= Data extract =

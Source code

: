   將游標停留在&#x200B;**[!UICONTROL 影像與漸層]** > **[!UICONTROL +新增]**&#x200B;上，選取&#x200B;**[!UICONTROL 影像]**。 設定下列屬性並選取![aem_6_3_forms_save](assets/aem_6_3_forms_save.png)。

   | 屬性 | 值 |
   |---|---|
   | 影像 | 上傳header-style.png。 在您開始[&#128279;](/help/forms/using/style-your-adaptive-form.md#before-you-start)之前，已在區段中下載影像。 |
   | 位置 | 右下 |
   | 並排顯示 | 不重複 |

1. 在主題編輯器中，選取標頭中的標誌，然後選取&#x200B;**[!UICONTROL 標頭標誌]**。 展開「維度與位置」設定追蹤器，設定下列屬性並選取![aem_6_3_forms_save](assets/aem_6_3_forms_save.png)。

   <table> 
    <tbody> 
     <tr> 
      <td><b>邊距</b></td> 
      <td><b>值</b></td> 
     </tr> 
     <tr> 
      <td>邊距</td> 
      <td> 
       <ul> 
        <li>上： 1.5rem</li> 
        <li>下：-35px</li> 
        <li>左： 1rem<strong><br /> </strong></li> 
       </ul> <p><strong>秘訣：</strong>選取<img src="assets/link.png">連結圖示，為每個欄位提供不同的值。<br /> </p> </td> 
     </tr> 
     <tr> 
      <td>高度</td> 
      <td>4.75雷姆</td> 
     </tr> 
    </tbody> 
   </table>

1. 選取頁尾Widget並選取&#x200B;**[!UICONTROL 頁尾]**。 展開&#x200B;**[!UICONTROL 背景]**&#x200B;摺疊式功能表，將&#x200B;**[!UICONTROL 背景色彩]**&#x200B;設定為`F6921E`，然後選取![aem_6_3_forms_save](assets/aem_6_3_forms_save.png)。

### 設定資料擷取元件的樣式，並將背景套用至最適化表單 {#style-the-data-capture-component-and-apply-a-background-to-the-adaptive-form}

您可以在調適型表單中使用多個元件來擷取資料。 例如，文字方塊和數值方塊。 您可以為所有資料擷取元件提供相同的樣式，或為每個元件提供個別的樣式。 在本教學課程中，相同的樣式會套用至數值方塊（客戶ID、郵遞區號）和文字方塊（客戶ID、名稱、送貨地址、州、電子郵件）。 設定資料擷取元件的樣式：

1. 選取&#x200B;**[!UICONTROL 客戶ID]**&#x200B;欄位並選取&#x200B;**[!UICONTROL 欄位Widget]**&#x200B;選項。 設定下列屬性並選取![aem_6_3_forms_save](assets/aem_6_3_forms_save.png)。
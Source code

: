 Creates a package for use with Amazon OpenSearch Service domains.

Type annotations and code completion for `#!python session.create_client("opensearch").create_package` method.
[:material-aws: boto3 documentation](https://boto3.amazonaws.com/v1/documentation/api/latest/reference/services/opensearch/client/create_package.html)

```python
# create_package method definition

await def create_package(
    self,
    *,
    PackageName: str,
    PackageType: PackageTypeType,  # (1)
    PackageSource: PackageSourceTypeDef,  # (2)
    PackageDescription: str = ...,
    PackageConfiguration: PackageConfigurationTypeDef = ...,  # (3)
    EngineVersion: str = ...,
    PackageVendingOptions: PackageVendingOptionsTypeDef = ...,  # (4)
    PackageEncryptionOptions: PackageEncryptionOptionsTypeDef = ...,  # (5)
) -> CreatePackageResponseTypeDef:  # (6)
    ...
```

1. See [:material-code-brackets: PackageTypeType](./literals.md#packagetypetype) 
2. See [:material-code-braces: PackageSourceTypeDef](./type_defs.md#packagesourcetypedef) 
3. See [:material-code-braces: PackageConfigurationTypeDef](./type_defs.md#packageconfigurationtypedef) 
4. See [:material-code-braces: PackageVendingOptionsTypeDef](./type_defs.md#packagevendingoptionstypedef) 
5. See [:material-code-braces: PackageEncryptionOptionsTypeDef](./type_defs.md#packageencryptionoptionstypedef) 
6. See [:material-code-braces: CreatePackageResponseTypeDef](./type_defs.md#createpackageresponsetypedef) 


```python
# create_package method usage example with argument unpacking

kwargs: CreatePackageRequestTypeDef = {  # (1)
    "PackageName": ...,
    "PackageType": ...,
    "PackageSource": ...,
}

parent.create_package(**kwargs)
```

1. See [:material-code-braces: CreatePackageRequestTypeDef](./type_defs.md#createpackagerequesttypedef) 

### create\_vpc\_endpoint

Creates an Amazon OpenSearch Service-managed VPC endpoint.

= Work instruction =
Give the listing again, exactly as it was written.

= Written answer =
Source code

:   將游標停留在&#x200B;**[!UICONTROL 影像與漸層]** > **[!UICONTROL +新增]**&#x200B;上，選取&#x200B;**[!UICONTROL 影像]**。 設定下列屬性並選取![aem_6_3_forms_save](assets/aem_6_3_forms_save.png)。

   | 屬性 | 值 |
   |---|---|
   | 影像 | 上傳header-style.png。 在您開始[&#128279;](/help/forms/using/style-your-adaptive-form.md#before-you-start)之前，已在區段中下載影像。 |
   | 位置 | 右下 |
   | 並排顯示 | 不重複 |

1. 在主題編輯器中，選取標頭中的標誌，然後選取&#x200B;**[!UICONTROL 標頭標誌]**。 展開「維度與位置」設定追蹤器，設定下列屬性並選取![aem_6_3_forms_save](assets/aem_6_3_forms_save.png)。

   <table> 
    <tbody> 
     <tr> 
      <td><b>邊距</b></td> 
      <td><b>值</b></td> 
     </tr> 
     <tr> 
      <td>邊距</td> 
      <td> 
       <ul> 
        <li>上： 1.5rem</li> 
        <li>下：-35px</li> 
        <li>左： 1rem<strong><br /> </strong></li> 
       </ul> <p><strong>秘訣：</strong>選取<img src="assets/link.png">連結圖示，為每個欄位提供不同的值。<br /> </p> </td> 
     </tr> 
     <tr> 
      <td>高度</td> 
      <td>4.75雷姆</td> 
     </tr> 
    </tbody> 
   </table>

1. 選取頁尾Widget並選取&#x200B;**[!UICONTROL 頁尾]**。 展開&#x200B;**[!UICONTROL 背景]**&#x200B;摺疊式功能表，將&#x200B;**[!UICONTROL 背景色彩]**&#x200B;設定為`F6921E`，然後選取![aem_6_3_forms_save](assets/aem_6_3_forms_save.png)。

### 設定資料擷取元件的樣式，並將背景套用至最適化表單 {#style-the-data-capture-component-and-apply-a-background-to-the-adaptive-form}

您可以在調適型表單中使用多個元件來擷取資料。 例如，文字方塊和數值方塊。 您可以為所有資料擷取元件提供相同的樣式，或為每個元件提供個別的樣式。 在本教學課程中，相同的樣式會套用至數值方塊（客戶ID、郵遞區號）和文字方塊（客戶ID、名稱、送貨地址、州、電子郵件）。 設定資料擷取元件的樣式：

1. 選取&#x200B;**[!UICONTROL 客戶ID]**&#x200B;欄位並選取&#x200B;**[!UICONTROL 欄位Widget]**&#x200B;選項。 設定下列屬性並選取![aem_6_3_forms_save](assets/aem_6_3_forms_save.png)。
Source code

: Creates a package for use with Amazon OpenSearch Service domains.

Type annotations and code completion for `#!python session.create_client("opensearch").create_package` method.
[:material-aws: boto3 documentation](https://boto3.amazonaws.com/v1/documentation/api/latest/reference/services/opensearch/client/create_package.html)

```python
# create_package method definition

await def create_package(
    self,
    *,
    PackageName: str,
    PackageType: PackageTypeType,  # (1)
    PackageSource: PackageSourceTypeDef,  # (2)
    PackageDescription: str = ...,
    PackageConfiguration: PackageConfigurationTypeDef = ...,  # (3)
    EngineVersion: str = ...,
    PackageVendingOptions: PackageVendingOptionsTypeDef = ...,  # (4)
    PackageEncryptionOptions: PackageEncryptionOptionsTypeDef = ...,  # (5)
) -> CreatePackageResponseTypeDef:  # (6)
    ...
```

1. See [:material-code-brackets: PackageTypeType](./literals.md#packagetypetype) 
2. See [:material-code-braces: PackageSourceTypeDef](./type_defs.md#packagesourcetypedef) 
3. See [:material-code-braces: PackageConfigurationTypeDef](./type_defs.md#packageconfigurationtypedef) 
4. See [:material-code-braces: PackageVendingOptionsTypeDef](./type_defs.md#packagevendingoptionstypedef) 
5. See [:material-code-braces: PackageEncryptionOptionsTypeDef](./type_defs.md#packageencryptionoptionstypedef) 
6. See [:material-code-braces: CreatePackageResponseTypeDef](./type_defs.md#createpackageresponsetypedef) 


```python
# create_package method usage example with argument unpacking

kwargs: CreatePackageRequestTypeDef = {  # (1)
    "PackageName": ...,
    "PackageType": ...,
    "PackageSource": ...,
}

parent.create_package(**kwargs)
```

1. See [:material-code-braces: CreatePackageRequestTypeDef](./type_defs.md#createpackagerequesttypedef) 

### create\_vpc\_endpoint

Creates an Amazon OpenSearch Service-managed VPC endpoint.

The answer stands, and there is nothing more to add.